Excerpts from a dataset
====

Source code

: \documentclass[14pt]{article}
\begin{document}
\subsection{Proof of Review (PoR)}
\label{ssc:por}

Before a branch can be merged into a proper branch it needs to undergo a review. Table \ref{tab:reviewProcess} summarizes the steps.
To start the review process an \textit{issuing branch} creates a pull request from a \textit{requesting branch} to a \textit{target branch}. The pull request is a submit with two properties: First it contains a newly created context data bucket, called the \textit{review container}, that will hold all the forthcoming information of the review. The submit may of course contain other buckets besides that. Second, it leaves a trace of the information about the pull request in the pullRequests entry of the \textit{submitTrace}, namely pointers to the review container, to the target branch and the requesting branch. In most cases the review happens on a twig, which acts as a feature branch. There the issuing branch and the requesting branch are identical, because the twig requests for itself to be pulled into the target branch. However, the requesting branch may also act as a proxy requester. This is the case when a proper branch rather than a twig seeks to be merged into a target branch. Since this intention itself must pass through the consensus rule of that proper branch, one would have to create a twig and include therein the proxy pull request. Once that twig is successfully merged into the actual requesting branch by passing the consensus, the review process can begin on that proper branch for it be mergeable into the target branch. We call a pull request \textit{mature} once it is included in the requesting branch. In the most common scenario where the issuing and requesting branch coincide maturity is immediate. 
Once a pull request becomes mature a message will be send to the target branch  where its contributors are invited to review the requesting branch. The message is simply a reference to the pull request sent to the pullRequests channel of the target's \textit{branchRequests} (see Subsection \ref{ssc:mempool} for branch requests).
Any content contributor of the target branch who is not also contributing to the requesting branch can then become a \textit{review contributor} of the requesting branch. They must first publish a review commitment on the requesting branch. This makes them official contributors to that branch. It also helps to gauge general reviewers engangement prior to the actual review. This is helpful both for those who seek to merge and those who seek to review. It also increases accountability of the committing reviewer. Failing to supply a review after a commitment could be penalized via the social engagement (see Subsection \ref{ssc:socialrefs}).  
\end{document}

====

**Exercise details:**
Could you reproduce exactly the lines of the entries above, from the one with "Before a branch" through the one with "Once a pull", and nothing else?

**Output of the exercise:**
Before a branch can be merged into a proper branch it needs to undergo a review. Table \ref{tab:reviewProcess} summarizes the steps.
To start the review process an \textit{issuing branch} creates a pull request from a \textit{requesting branch} to a \textit{target branch}. The pull request is a submit with two properties: First it contains a newly created context data bucket, called the \textit{review container}, that will hold all the forthcoming information of the review. The submit may of course contain other buckets besides that. Second, it leaves a trace of the information about the pull request in the pullRequests entry of the \textit{submitTrace}, namely pointers to the review container, to the target branch and the requesting branch. In most cases the review happens on a twig, which acts as a feature branch. There the issuing branch and the requesting branch are identical, because the twig requests for itself to be pulled into the target branch. However, the requesting branch may also act as a proxy requester. This is the case when a proper branch rather than a twig seeks to be merged into a target branch. Since this intention itself must pass through the consensus rule of that proper branch, one would have to create a twig and include therein the proxy pull request. Once that twig is successfully merged into the actual requesting branch by passing the consensus, the review process can begin on that proper branch for it be mergeable into the target branch. We call a pull request \textit{mature} once it is included in the requesting branch. In the most common scenario where the issuing and requesting branch coincide maturity is immediate. 
Once a pull request becomes mature a message will be send to the target branch  where its contributors are invited to review the requesting branch. The message is simply a reference to the pull request sent to the pullRequests channel of the target's \textit{branchRequests} (see Subsection \ref{ssc:mempool} for branch requests).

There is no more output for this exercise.